Summer Reading: History

Les Ecossais: The Pioneer Scots of Lower Canada, 1763-1855

By Margaret Goldik

A review of Les Ecossais: The Pioneer Scots Of Lower Canada, 1763-1855 by Lucille H. Campey

Published on July 1, 2006

Les Ecossais: The Pioneer Scots Of Lower Canada, 1763-1855
Lucille H. Campey

Natural Heritage Books
$26.95
paper
322pp
1-897045-14-X

This is the sixth in Lucille Campey’s series of meticulously researched histories about the Scottish exodus to Canada. A seventh, about emigration from Scotland to New Brunswick, is in the works. All through the series Campey explains why people moved where they did, why they stayed, and sometimes, why they moved on.

After the Seven Years’ War, when regiments disbanded, many Scots remained behind as some of the earliest immigrants. The Scots had a considerable influence on the economic development of Lower Canada, being prominent as fur traders, merchants, and in the lumber trade. Also, they were comfortable with the French fact of Lower Canada, having been partners in the Auld Alliance between Scotland and France. They married French-Canadians, and their descendants became Francophone. Their music, along with that of the Irish, was adopted by their new compatriots.

Campey also addresses the issue of why the Scots’ influence, although profound, was relatively short-lived.

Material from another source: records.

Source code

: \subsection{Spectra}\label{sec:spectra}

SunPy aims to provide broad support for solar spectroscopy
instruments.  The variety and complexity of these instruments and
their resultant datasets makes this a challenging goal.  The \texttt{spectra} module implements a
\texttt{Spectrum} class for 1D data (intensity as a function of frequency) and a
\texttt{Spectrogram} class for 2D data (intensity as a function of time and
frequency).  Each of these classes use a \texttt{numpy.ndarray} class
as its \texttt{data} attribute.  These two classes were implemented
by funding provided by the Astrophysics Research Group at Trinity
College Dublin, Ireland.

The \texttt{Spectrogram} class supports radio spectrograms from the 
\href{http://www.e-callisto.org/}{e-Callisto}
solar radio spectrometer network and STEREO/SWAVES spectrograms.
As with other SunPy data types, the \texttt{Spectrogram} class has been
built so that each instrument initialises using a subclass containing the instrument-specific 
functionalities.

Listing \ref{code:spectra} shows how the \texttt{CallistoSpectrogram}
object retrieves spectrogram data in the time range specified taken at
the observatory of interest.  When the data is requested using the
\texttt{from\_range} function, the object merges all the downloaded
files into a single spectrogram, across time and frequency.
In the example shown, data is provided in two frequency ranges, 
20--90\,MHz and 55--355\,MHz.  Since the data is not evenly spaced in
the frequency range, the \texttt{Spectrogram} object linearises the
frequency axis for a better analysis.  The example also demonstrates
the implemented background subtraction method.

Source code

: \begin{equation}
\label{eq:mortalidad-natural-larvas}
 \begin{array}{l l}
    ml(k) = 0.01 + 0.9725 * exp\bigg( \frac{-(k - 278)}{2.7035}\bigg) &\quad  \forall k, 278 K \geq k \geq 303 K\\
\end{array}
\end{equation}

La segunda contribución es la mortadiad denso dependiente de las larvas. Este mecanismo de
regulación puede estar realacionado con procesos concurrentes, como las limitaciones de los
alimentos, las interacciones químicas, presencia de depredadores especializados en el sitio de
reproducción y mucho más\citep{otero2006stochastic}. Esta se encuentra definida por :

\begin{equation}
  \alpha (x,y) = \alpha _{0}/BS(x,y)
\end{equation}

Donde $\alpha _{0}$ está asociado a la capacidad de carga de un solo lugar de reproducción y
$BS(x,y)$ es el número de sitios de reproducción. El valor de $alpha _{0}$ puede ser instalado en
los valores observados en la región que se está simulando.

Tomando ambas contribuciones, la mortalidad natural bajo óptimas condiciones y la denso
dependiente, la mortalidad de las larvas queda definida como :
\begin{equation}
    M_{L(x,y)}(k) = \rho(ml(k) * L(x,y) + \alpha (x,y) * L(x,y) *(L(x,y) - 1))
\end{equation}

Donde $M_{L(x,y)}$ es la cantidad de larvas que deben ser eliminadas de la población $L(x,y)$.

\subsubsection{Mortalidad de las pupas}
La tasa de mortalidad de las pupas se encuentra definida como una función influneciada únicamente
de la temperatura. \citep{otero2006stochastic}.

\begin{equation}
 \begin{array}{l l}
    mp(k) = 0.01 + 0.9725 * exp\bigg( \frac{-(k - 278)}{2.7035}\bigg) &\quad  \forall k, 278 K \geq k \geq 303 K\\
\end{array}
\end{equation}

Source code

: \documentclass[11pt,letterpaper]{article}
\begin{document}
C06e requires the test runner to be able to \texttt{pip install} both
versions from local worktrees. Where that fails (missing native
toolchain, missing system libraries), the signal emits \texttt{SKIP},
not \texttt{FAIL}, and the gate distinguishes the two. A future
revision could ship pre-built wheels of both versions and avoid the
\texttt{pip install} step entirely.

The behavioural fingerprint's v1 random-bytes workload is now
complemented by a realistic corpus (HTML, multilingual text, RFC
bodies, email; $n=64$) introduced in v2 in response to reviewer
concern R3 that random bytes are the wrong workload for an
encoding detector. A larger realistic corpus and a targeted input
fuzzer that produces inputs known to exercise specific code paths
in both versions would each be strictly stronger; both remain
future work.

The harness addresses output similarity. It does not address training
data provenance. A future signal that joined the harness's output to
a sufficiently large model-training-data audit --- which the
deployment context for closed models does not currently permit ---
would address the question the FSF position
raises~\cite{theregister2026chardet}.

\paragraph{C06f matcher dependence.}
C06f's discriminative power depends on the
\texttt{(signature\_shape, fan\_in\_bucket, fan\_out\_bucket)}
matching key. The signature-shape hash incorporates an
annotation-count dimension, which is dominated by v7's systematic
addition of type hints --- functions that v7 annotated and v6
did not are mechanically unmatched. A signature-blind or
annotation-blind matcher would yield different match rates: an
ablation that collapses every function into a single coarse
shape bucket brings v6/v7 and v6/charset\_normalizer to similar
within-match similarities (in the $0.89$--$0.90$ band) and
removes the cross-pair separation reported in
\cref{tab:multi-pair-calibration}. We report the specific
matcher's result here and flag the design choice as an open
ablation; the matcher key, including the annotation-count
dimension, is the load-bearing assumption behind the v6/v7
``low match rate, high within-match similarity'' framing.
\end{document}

Many Scots eventually left Lower Canada for land and opportunities further west, and those that remained settled into being “Les Écossais.”

Her appendices include passenger lists, lists of those who signed petitions in support of the Earl of Dalhousie, and ship crossings from Scotland to Quebec from 1785 – 1855. This book, as absorbing as a good historical novel, is a genealogist’s delight. mRb

Margaret Goldik is a former editor of the Montreal Review of Books.